Vous vous interrogez :

  • D’une part, sur le traitement fiscal des jetons de présence perçus par les administrateurs, à l’aune de la loi de finances pour 2018, selon qu’ils sont imposés dans la catégorie des traitements et salaires ou des revenus de capitaux mobiliers. En particulier, vous souhaitez savoir si les administrateurs dont les jetons de présences sont considérés comme des revenus de capitaux mobiliers, seront soumis à la flat-tax et s’ils pourront opter pour l’imposition au barème progressif de l’impôt sur le revenu.

  • D’autre part, sur le montant de l’acompte prévisionnel d’impôt sur le revenu devant être versé.

Commentaires

A/ Champ d'application

Les jetons de présence sont des sommes que perçoivent les administrateurs et les membres du conseil de surveillance, en rémunération de leur activité (article L 225-45 du Code de commerce). Le traitement fiscal des jetons de présence suppose l’établissement d’une distinction entre les jetons de présences dits ordinaires, et les jetons de présence dits spéciaux :

  • Les jetons de présence ordinaires sont versés aux administrateurs ou aux membres du conseil de surveillance et sont imposables à l’impôt sur le revenu dans la catégorie des revenus de capitaux mobiliers.

  • Les jetons de présence spéciaux, versés aux administrateurs exerçant des fonctions de direction, correspondent à la part de rémunération se rattachant à l’exercice desdites fonctions, et sont imposables dans la catégorie des traitements et salaires.

B/ Traitement fiscal

1/ Jetons de présence spéciaux imposables dans la catégorie des traitements et salaires : la loi de finances pour 2018 n’a aucune incidence sur leur traitement fiscal.

2/ Jetons de présence ordinaires imposables dans la catégorie des revenus de capitaux mobiliers : ils sont concernés par la mise en place du prélèvement forfaire unique (PFU) de 30 %.

Ce prélèvement se décompose comme suit :

  • Un taux forfaitaire d’impôt sur le revenu (IR) de 12,80 % ;
  • Des prélèvements sociaux (PS) au taux de 17,20 % (suite à la hausse de 1,70 % de la CSG).

En effet, le prélèvement forfaitaire unique de 30 % (ou « flat-tax ») s’applique à l’ensemble des revenus de capitaux mobiliers bruts, y compris donc aux jetons de présence, versés à compter du 1er janvier 2018.

Toutefois, les contribuables auront toujours la possibilité d’opter pour une imposition au barème de l’impôt sur le revenu dans le cadre de la déclaration de revenus, étant précisé que cette option est globale et portera dès lors sur l'ensemble des revenus visés par le PFU au titre de la même année.
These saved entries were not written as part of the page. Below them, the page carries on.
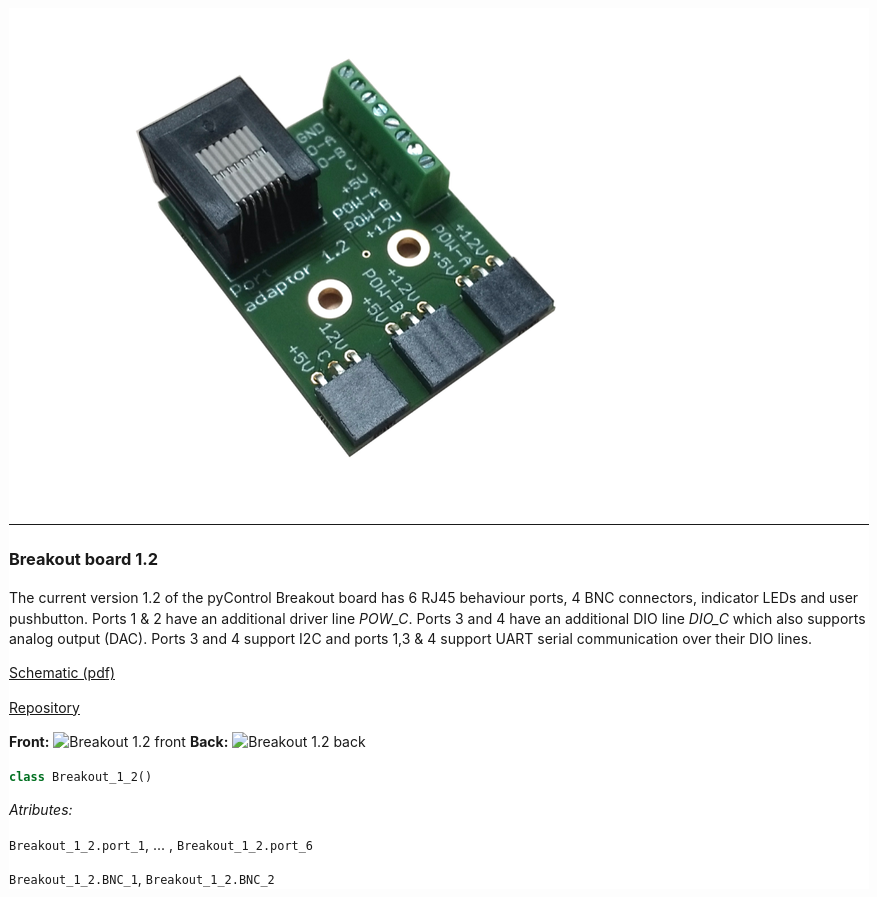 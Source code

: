 ![Port adapter](../media/hardware/port_adapter.png)

---

### Breakout board 1.2

The current version 1.2 of the pyControl Breakout board has 6 RJ45 behaviour ports, 4 BNC connectors, indicator LEDs and user pushbutton. Ports 1 & 2 have an additional driver line *POW_C*.  Ports 3 and 4 have an additional DIO line *DIO_C* which also supports analog output (DAC).  Ports 3 and 4 support I2C and ports 1,3 & 4 support UART serial communication over their DIO lines.

[Schematic (pdf)](../media/hardware/breakout-1-2-sch.pdf)

[Repository](https://github.com/pyControl/hardware/tree/master/Breakout_board)

**Front:**
![Breakout 1.2 front](../media/hardware/breakout-1-2-front.jpg)
**Back:**
![Breakout 1.2 back](../media/hardware/breakout-1-2-back.jpg)

```python
class Breakout_1_2()
```

*Atributes:*

`Breakout_1_2.port_1`, ... , `Breakout_1_2.port_6`  

`Breakout_1_2.BNC_1`, `Breakout_1_2.BNC_2`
Pour autant, si le contribuable exerce cette option, il ne pourra pas profiter de l’abattement de 40 % qui a vocation à s’appliquer aux dividendes soumis au barème progressif. En effet, les avances, prêts ou acomptes aux associés, les jetons de présence et assimilés, ainsi que les revenus imposés par l’article 123 bis du CGI sont hors champ d’application de l’abattement.

Si une personne opte pour l’imposition au barème progressif, une partie de la CSG acquittée est déductible des revenus en N+1. Elle est à ce jour de 5,10 % mais sera de 6,80 % pour tenir compte de l’augmentation de la CGS de 1,7 points en 2018.

Ainsi :

En N :

  • Prélèvement forfaitaire obligatoire de 12,80 % opéré par les établissements payeurs ;
  • Prélèvements sociaux prélevés.

En N+1:

  • Le prélèvement forfaitaire obligatoire de 12,80 % s’impute sur l’impôt sur le revenu dû (soit au taux forfaitaire de 12,80 %, soit au barème progressif si option globale exercée lors du dépôt de la déclaration) ;
  • L’excédent éventuel est restitué.